Go to the line that includes "This is the declared model definition of frequency Readout." and retype it, then every line after it to the end of the data, adding nothing.

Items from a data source
..............................

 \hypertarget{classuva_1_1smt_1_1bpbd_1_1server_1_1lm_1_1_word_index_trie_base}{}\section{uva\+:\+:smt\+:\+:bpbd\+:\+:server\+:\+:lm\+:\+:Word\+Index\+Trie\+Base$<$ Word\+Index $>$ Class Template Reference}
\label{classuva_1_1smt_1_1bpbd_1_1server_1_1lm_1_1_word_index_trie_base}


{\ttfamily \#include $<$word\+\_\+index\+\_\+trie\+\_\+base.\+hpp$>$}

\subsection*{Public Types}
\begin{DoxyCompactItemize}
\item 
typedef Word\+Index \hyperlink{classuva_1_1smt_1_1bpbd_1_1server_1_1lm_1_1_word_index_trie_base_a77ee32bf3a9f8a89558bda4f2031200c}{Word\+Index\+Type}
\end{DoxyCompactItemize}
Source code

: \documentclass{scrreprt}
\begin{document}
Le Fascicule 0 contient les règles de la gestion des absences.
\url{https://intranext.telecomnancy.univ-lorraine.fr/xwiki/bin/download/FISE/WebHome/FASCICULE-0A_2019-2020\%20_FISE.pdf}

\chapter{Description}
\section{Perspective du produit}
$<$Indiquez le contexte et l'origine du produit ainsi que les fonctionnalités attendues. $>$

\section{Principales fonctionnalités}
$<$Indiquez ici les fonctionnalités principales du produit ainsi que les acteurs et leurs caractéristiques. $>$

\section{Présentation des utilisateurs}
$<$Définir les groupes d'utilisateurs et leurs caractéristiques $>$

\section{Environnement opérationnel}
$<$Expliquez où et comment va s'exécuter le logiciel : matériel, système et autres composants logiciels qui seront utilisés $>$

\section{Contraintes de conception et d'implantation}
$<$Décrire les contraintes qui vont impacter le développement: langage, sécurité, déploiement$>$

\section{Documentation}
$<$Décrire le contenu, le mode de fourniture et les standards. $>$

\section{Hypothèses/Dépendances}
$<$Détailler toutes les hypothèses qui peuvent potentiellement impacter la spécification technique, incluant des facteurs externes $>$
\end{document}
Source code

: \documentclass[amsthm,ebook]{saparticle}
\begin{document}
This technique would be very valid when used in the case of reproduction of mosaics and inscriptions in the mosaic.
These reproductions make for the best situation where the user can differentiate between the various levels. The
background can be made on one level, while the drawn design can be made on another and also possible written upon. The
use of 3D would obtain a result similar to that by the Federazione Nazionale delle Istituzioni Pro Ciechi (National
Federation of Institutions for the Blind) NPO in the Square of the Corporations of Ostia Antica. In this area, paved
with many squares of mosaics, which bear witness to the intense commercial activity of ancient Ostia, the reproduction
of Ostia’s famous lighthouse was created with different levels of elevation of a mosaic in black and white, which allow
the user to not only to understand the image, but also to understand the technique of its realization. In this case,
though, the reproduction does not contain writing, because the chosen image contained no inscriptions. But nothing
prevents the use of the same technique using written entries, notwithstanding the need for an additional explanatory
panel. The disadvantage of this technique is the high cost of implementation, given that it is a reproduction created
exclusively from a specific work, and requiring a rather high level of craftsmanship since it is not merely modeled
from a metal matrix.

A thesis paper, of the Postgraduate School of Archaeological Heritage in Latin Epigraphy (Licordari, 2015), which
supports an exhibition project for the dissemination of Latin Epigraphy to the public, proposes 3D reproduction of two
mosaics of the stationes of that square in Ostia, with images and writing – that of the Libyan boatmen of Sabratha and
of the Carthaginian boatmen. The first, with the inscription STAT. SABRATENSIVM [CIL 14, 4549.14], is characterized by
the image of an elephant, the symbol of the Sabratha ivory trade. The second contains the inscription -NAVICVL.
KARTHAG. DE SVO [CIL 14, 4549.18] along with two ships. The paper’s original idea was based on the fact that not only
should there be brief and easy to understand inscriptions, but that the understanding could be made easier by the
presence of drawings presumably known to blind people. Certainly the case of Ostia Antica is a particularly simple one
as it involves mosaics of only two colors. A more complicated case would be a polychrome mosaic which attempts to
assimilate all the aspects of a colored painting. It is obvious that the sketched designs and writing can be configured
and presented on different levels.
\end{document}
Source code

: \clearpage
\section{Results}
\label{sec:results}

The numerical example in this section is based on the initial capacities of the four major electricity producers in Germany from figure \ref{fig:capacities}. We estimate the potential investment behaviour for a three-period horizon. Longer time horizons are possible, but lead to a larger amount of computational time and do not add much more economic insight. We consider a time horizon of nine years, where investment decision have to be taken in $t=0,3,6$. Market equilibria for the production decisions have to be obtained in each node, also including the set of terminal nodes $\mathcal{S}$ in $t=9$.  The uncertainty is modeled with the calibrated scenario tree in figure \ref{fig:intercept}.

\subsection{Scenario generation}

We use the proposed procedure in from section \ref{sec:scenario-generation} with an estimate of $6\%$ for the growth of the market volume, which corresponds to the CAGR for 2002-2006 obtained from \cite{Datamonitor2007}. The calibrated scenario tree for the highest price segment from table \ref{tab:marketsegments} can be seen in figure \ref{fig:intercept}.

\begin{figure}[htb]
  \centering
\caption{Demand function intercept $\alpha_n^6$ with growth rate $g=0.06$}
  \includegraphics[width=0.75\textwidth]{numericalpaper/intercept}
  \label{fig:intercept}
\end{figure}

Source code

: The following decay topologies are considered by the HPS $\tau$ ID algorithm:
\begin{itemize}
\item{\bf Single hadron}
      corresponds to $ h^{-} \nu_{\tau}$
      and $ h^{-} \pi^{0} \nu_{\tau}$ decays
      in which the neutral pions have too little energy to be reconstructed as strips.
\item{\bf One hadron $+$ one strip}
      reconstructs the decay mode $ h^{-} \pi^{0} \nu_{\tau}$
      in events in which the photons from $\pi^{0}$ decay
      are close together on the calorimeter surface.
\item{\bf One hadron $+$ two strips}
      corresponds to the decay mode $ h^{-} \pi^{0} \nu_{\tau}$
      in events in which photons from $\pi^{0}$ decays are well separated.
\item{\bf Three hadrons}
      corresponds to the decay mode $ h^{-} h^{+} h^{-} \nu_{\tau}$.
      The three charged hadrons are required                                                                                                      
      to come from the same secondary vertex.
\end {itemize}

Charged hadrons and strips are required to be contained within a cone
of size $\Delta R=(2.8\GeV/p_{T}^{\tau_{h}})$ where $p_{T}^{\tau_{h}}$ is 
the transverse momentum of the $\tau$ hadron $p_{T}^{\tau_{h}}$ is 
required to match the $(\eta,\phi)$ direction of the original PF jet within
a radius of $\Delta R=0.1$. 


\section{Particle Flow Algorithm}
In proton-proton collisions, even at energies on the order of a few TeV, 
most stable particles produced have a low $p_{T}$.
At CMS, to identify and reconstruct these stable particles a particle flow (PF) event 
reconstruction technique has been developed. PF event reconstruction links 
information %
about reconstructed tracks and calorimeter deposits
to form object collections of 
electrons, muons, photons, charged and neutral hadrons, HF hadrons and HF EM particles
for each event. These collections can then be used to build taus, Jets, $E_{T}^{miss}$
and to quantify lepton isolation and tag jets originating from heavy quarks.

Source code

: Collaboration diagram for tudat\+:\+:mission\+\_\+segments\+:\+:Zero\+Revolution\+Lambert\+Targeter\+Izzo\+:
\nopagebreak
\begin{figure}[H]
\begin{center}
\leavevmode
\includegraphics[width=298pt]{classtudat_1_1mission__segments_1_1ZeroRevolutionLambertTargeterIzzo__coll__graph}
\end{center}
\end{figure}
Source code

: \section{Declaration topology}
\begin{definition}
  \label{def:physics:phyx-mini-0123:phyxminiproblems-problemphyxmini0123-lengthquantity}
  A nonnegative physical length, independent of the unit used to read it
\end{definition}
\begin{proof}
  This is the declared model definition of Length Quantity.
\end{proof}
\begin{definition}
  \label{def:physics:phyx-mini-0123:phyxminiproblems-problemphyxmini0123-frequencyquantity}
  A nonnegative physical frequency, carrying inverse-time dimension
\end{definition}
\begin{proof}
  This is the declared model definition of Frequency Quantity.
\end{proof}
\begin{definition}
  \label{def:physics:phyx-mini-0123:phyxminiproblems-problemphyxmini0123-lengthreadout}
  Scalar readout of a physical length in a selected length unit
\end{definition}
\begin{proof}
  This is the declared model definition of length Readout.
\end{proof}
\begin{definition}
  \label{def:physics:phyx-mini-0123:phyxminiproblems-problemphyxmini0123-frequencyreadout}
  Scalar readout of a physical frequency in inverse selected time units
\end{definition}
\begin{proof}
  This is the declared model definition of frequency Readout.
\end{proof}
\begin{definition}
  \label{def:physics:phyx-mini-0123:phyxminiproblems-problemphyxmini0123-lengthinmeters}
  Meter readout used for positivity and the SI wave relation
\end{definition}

..............................

*Written answer*
  This is the declared model definition of frequency Readout.
\end{proof}
\begin{definition}
  \label{def:physics:phyx-mini-0123:phyxminiproblems-problemphyxmini0123-lengthinmeters}
  Meter readout used for positivity and the SI wave relation
\end{definition}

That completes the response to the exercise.